Table 6 [Tab. 6] provides a comparative overview of mean HAI rates per 1,000 patient days across different studies, focusing on CLABSI, CAUTI and VAP. The presented data reveal variations in HAI rates across different healthcare institutions and regions, highlighting the importance of understanding and addressing these infections within diverse contexts. The present study, spanning the years 2018 to 2022, reported mean HAI rates of 10.6 for CLABSI, 2.1 for CAUTI, and 13.4 for p-VAP. Notably, this study shows a substantial reduction in CAUTI rates and a slightly elevated CLABSI rate compared to the All India Institute of Medical Sciences (AIIMS) study, indicating potential successes in CAUTI prevention and areas needing improvement in CLABSI management. This table presents a comprehensive overview of mean HAI rates across different healthcare settings and regions. Variations in rates could arise from differences in infection control practices, patient populations, healthcare infrastructure, and data collection methods. These findings underscore the need for continuous surveillance, targeted interventions, and knowledge sharing to mitigate HAIs effectively and improve patient outcomes across diverse healthcare environments.


Conclusion

Specialized procedures are used in ICUs for treatment and diagnosis, involving invasive monitoring and mechanical support of insufficient organ systems, which increase the risk of HAI. Therefore, monitoring of HAI in ICUs is important for improving the outcome of treatment. In our rural hospital, we have established infection prevention measures by conducting prior training among HCW, holding workshops for them, and performing surveillance of DA-HAI. Besides these measures, monitoring of Central Sterile Supply Department (CSSD) is the backbone of decreasing HAI.

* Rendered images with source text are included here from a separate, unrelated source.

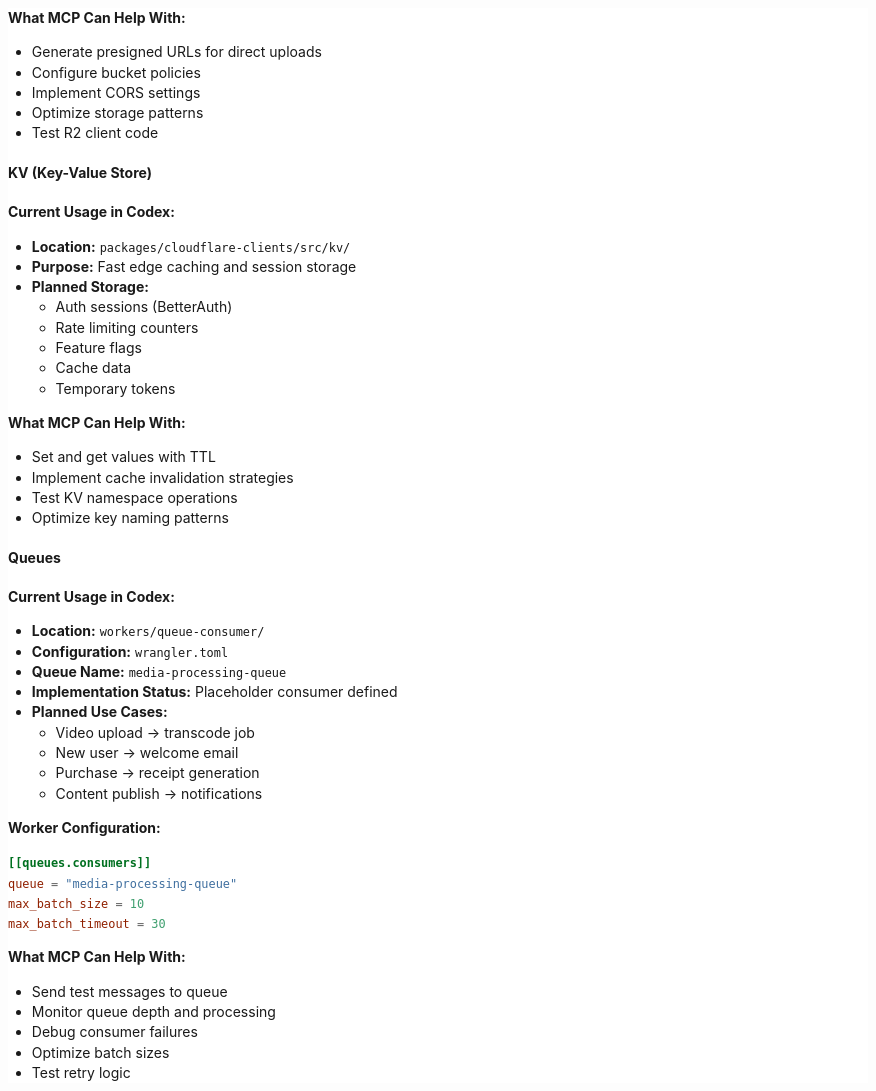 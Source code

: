 **What MCP Can Help With:**

- Generate presigned URLs for direct uploads
- Configure bucket policies
- Implement CORS settings
- Optimize storage patterns
- Test R2 client code

#### KV (Key-Value Store)

**Current Usage in Codex:**

- **Location:** `packages/cloudflare-clients/src/kv/`
- **Purpose:** Fast edge caching and session storage
- **Planned Storage:**
  - Auth sessions (BetterAuth)
  - Rate limiting counters
  - Feature flags
  - Cache data
  - Temporary tokens

**What MCP Can Help With:**

- Set and get values with TTL
- Implement cache invalidation strategies
- Test KV namespace operations
- Optimize key naming patterns

#### Queues

**Current Usage in Codex:**

- **Location:** `workers/queue-consumer/`
- **Configuration:** `wrangler.toml`
- **Queue Name:** `media-processing-queue`
- **Implementation Status:** Placeholder consumer defined
- **Planned Use Cases:**
  - Video upload → transcode job
  - New user → welcome email
  - Purchase → receipt generation
  - Content publish → notifications

**Worker Configuration:**

```toml
[[queues.consumers]]
queue = "media-processing-queue"
max_batch_size = 10
max_batch_timeout = 30
```

**What MCP Can Help With:**

- Send test messages to queue
- Monitor queue depth and processing
- Debug consumer failures
- Optimize batch sizes
- Test retry logic
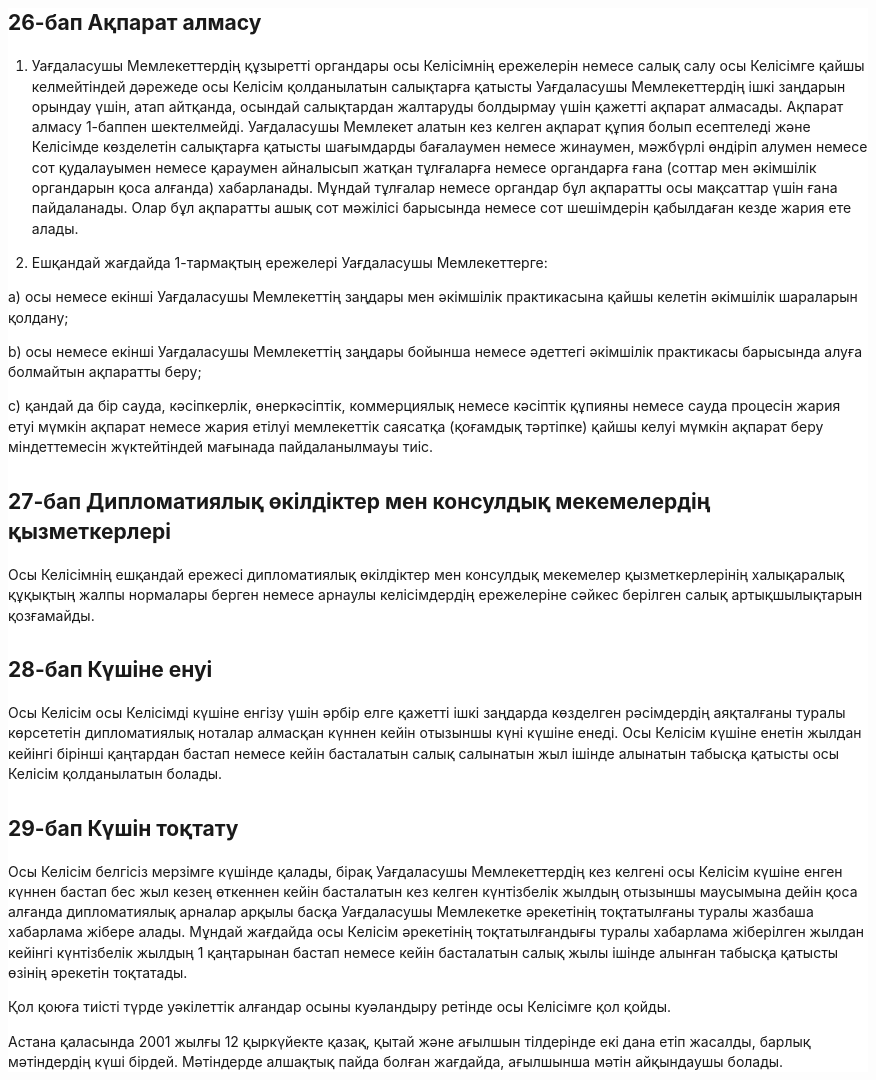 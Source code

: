 ## 26-бап Ақпарат алмасу

1. Уағдаласушы Мемлекеттердiң құзыреттi органдары осы Келiсiмнің ережелерiн немесе салық салу осы Келiсiмге қайшы келмейтiндей дәрежеде осы Келiсiм қолданылатын салықтарға қатысты Уағдаласушы Мемлекеттердiң ішкi заңдарын орындау үшiн, атап айтқанда, осындай салықтардан жалтаруды болдырмау үшiн қажеттi ақпарат алмасады. Ақпарат алмасу 1-баппен шектелмейдi. Уағдаласушы Мемлекет алатын кез келген ақпарат құпия болып есептеледi және Келiсiмде көзделетiн салықтарға қатысты шағымдарды бағалаумен немесе жинаумен, мәжбүрлі өндiрiп алумен немесе сот қудалауымен немесе қараумен айналысып жатқан тұлғаларға немесе органдарға ғана (соттар мен әкiмшiлiк органдарын қоса алғанда) хабарланады. Мұндай тұлғалар немесе органдар бұл ақпаратты осы мақсаттар үшiн ғана пайдаланады. Олар бұл ақпаратты ашық сот мәжiлiсi барысында немесе сот шешiмдерiн қабылдаған кезде жария ете алады.

2. Ешқандай жағдайда 1-тармақтың ережелерi Уағдаласушы Мемлекеттерге:

а) осы немесе екiншi Уағдаласушы Мемлекеттің заңдары мен әкімшiлiк практикасына қайшы келетiн әкiмшiлiк шараларын қолдану;

b) осы немесе екiншi Уағдаласушы Мемлекеттiң заңдары бойынша немесе әдеттегi әкiмшiлiк практикасы барысында алуға болмайтын ақпаратты беру;

с) қандай да бiр сауда, кәсiпкерлiк, өнеркәсіптiк, коммерциялық немесе кәсiптiк құпияны немесе сауда процесiн жария етуi мүмкiн ақпарат немесе жария етiлуi мемлекеттiк саясатқа (қоғамдық тәртiпке) қайшы келуi мүмкiн ақпарат беру мiндеттемесiн жүктейтiндей мағынада пайдаланылмауы тиiс.

## 27-бап Дипломатиялық өкілдіктер мен консулдық мекемелердің қызметкерлері

Осы Келiсiмнiң ешқандай ережесi дипломатиялық өкілдiктер мен консулдық мекемелер қызметкерлерiнiң халықаралық құқықтың жалпы нормалары берген немесе арнаулы келiсiмдердiң ережелерiне сәйкес берiлген салық артықшылықтарын қозғамайды.

## 28-бап Күшіне енуі

Осы Келiсім осы Келiсiмдi күшiне енгiзу үшiн әрбiр елге қажеттi iшкi заңдарда көзделген рәсiмдердiң аяқталғаны туралы көрсететiн дипломатиялық ноталар алмасқан күннен кейiн отызыншы күнi күшiне енедi. Осы Келiсiм күшiне енетiн жылдан кейiнгi бiрiнші қаңтардан бастап немесе кейiн басталатын салық салынатын жыл iшiнде алынатын табысқа қатысты осы Келiсiм қолданылатын болады.

## 29-бап Күшін тоқтату

Осы Келiсiм белгiсiз мерзiмге күшiнде қалады, бiрақ Уағдаласушы Мемлекеттердiң кез келгенi осы Келiсiм күшiне енген күннен бастап бес жыл кезең өткеннен кейiн басталатын кез келген күнтiзбелiк жылдың отызыншы маусымына дейiн қоса алғанда дипломатиялық арналар арқылы басқа Уағдаласушы Мемлекетке әрекетiнің тоқтатылғаны туралы жазбаша хабарлама жiбере алады. Мұндай жағдайда осы Келiсiм әрекетiнiң тоқтатылғандығы туралы хабарлама жiберiлген жылдан кейiнгi күнтiзбелiк жылдың 1 қаңтарынан бастап немесе кейiн басталатын салық жылы iшiнде алынған табысқа қатысты өзiнiң әрекетiн тоқтатады.

Қол қоюға тиiстi түрде уәкілеттiк алғандар осыны куәландыру ретінде осы Келiсiмге қол қойды.

Астана қаласында 2001 жылғы 12 қыркүйекте қазақ, қытай және ағылшын тiлдерiнде екi дана етiп жасалды, барлық мәтiндердiң күшi бiрдей. Мәтiндерде алшақтық пайда болған жағдайда, ағылшынша мәтiн айқындаушы болады.

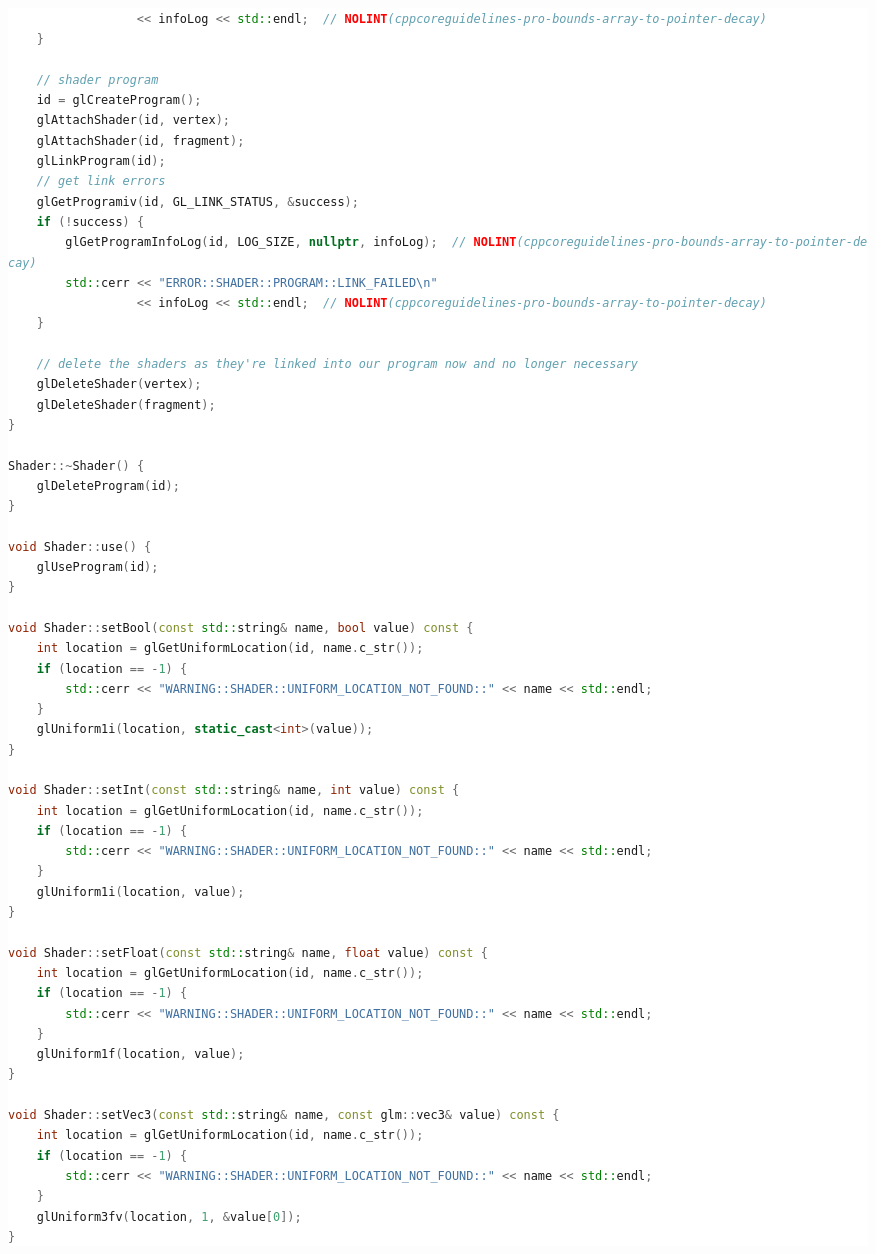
 ```cpp
                  << infoLog << std::endl;  // NOLINT(cppcoreguidelines-pro-bounds-array-to-pointer-decay)
    }

    // shader program
    id = glCreateProgram();
    glAttachShader(id, vertex);
    glAttachShader(id, fragment);
    glLinkProgram(id);
    // get link errors
    glGetProgramiv(id, GL_LINK_STATUS, &success);
    if (!success) {
        glGetProgramInfoLog(id, LOG_SIZE, nullptr, infoLog);  // NOLINT(cppcoreguidelines-pro-bounds-array-to-pointer-decay)
        std::cerr << "ERROR::SHADER::PROGRAM::LINK_FAILED\n"
                  << infoLog << std::endl;  // NOLINT(cppcoreguidelines-pro-bounds-array-to-pointer-decay)
    }

    // delete the shaders as they're linked into our program now and no longer necessary
    glDeleteShader(vertex);
    glDeleteShader(fragment);
}

Shader::~Shader() {
    glDeleteProgram(id);
}

void Shader::use() {
    glUseProgram(id);
}

void Shader::setBool(const std::string& name, bool value) const {
    int location = glGetUniformLocation(id, name.c_str());
    if (location == -1) {
        std::cerr << "WARNING::SHADER::UNIFORM_LOCATION_NOT_FOUND::" << name << std::endl;
    }
    glUniform1i(location, static_cast<int>(value));
}

void Shader::setInt(const std::string& name, int value) const {
    int location = glGetUniformLocation(id, name.c_str());
    if (location == -1) {
        std::cerr << "WARNING::SHADER::UNIFORM_LOCATION_NOT_FOUND::" << name << std::endl;
    }
    glUniform1i(location, value);
}

void Shader::setFloat(const std::string& name, float value) const {
    int location = glGetUniformLocation(id, name.c_str());
    if (location == -1) {
        std::cerr << "WARNING::SHADER::UNIFORM_LOCATION_NOT_FOUND::" << name << std::endl;
    }
    glUniform1f(location, value);
}

void Shader::setVec3(const std::string& name, const glm::vec3& value) const {
    int location = glGetUniformLocation(id, name.c_str());
    if (location == -1) {
        std::cerr << "WARNING::SHADER::UNIFORM_LOCATION_NOT_FOUND::" << name << std::endl;
    }
    glUniform3fv(location, 1, &value[0]);
}
```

The rising resistance to antimicrobials highlights the need for judicious use of antibiotics and the development of novel treatment strategies to combat these infections effectively. This study underscores the urgent need for comprehensive strategies to address antimicrobial resistance in healthcare settings. Effective infection control measures, antibiotic stewardship programs, and continued research into new antimicrobial agents are essential to tackle the growing threat posed by multidrug-resistant organisms. Additionally, these figures emphasize the importance of ongoing surveillance and data collection to monitor the evolving landscape of antimicrobial resistance and inform clinical decision-making.


Notes

Competing interests

The authors declare that they have no competing interests.

Acknowledgements

This work was part of a multicenter project titled “Capacity Building and Strengthening of Hospital Infection Control to Detect and Prevent Antimicrobial Resistance in India” by All India Institute of Medical Sciences (AIIMS) New Delhi, supported by the U.S. Centers for Disease Control and Prevention cooperative agreement NU2GGH001869-01-00 – 2015–2021. The project was technically coordinated by the Indian Council of Medical Research (ICMR), New Delhi. We thank Paul Malpiedi, Daniel Van der Ende, and Siromany Valan (U.S. Centers for Disease Control and Prevention) for the technical support. We also acknowledge the support of Dr. Purva Mathur, AIIMS New Delhi and Dr. Kamini Walia and their team for this work.